Près de 3 500 enfants privés de liens familiaux vivent dans des conditions précaires dans les rues de Lubumbashi, chef-lieu du Haut-Katanga. Cette situation a été dénoncée samedi 7 février par un groupe de jeunes qui a remis un mémorandum au gouvernorat provincial.
Dans ce document, ils exhortent le gouvernement du Haut-Katanga à construire davantage de centres d’accueil pour ces enfants, leur offrir un encadrement adapté et faciliter leur accès aux soins médicaux. Ils recommandent également d’associer la police à la gestion de cette problématique, en privilégiant l’interpellation, la dissuasion et la persuasion.
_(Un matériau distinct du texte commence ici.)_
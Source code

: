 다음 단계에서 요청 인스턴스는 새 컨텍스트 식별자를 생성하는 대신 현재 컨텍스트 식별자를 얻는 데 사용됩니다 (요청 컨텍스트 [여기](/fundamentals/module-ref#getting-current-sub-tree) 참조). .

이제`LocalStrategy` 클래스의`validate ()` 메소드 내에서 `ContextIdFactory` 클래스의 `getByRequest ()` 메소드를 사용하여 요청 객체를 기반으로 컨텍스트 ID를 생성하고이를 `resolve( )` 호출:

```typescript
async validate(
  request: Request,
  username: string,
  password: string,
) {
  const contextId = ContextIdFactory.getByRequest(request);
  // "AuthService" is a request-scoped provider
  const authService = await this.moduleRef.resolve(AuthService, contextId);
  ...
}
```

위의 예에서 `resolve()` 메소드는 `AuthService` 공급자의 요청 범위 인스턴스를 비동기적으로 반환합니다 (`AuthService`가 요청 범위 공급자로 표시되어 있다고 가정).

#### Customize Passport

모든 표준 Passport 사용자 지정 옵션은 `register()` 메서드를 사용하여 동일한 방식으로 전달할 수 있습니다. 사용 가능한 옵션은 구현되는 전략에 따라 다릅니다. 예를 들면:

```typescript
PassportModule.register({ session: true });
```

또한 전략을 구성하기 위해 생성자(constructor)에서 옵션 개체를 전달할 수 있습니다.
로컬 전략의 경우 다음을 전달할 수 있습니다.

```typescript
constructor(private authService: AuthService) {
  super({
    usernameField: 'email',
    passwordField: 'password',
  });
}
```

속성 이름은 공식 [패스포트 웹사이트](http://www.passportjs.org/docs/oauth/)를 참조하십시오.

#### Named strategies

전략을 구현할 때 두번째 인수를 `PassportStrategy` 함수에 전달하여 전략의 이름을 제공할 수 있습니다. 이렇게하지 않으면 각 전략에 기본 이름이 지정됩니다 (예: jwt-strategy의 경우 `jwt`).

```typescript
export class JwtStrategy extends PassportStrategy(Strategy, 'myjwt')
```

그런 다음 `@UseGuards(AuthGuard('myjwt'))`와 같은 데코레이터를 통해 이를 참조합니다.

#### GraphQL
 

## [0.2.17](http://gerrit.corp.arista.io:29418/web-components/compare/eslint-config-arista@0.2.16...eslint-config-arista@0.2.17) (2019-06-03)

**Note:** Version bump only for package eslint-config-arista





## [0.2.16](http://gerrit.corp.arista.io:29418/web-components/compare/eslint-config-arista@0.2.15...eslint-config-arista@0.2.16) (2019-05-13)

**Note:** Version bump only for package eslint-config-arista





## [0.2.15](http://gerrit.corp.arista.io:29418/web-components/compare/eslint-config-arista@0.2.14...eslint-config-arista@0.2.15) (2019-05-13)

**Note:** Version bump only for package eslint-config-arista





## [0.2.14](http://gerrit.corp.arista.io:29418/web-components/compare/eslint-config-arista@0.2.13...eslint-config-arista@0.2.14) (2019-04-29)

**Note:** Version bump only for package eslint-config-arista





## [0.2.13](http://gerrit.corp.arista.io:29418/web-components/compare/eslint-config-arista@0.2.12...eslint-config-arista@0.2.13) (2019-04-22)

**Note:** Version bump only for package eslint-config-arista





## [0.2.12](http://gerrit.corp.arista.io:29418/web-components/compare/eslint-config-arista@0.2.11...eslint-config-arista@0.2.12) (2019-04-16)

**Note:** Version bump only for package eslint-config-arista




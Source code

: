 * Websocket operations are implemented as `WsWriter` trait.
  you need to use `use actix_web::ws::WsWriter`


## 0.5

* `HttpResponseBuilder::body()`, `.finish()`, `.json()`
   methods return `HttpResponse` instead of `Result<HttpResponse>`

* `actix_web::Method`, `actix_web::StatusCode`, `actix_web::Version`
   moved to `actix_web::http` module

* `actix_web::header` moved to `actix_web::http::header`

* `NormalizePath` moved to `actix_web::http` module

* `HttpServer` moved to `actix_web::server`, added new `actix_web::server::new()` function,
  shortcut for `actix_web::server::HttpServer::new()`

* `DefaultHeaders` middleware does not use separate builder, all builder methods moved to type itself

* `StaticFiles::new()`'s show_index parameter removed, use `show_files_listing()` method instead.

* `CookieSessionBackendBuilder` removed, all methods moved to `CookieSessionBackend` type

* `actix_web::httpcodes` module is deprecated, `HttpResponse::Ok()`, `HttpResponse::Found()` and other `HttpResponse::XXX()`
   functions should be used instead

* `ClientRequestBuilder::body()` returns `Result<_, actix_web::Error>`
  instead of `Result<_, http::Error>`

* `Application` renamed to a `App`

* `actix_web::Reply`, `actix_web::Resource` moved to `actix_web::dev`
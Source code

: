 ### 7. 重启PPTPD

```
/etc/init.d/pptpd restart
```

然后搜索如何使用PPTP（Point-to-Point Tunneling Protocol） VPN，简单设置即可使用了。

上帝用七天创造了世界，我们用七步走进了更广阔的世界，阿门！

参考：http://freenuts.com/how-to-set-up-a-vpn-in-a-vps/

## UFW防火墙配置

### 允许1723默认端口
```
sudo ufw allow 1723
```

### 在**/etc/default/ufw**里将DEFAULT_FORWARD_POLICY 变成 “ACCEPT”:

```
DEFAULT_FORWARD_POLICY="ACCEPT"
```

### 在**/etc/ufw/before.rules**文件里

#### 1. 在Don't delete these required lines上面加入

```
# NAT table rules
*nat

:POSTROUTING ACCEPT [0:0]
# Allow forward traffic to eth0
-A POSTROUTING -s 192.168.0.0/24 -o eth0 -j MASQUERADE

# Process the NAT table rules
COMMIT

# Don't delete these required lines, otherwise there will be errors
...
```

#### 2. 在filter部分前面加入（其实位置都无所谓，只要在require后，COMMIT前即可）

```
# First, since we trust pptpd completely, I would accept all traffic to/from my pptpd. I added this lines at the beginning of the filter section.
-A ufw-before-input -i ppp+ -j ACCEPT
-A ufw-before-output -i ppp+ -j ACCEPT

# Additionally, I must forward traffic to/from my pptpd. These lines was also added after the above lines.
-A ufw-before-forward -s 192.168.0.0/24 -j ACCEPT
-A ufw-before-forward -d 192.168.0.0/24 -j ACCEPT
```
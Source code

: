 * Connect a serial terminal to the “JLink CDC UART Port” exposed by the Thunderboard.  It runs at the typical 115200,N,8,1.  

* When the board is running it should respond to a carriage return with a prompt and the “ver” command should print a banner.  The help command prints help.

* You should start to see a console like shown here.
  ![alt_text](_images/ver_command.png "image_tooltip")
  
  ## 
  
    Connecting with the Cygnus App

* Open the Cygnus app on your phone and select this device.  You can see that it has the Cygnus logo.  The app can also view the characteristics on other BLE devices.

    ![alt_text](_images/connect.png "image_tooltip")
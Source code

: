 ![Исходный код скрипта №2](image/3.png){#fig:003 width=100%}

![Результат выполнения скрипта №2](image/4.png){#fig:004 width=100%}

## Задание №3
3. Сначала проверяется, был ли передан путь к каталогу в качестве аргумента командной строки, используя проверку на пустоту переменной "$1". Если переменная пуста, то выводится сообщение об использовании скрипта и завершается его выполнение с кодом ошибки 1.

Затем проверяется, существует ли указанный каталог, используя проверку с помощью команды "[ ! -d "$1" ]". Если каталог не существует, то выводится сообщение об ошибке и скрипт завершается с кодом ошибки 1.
Selon ces jeunes, la présence massive d’enfants en rupture familiale est à l’origine d’actes d’agression, de vol et de menaces contre les citoyens de Lubumbashi. Leurs propositions s’appuient sur une enquête menée sur trois ans, en collaboration avec la Division provinciale du Genre et l’UNICEF, qui a permis d’identifier près de 3 500 enfants concernés.
Pour rappel, des centaines de jeunes présumés délinquants de Lubumbashi ont récemment été transférés au Service national de Kanyama Kasese, dans le Haut-Lomami, afin d’y suivre une formation professionnelle.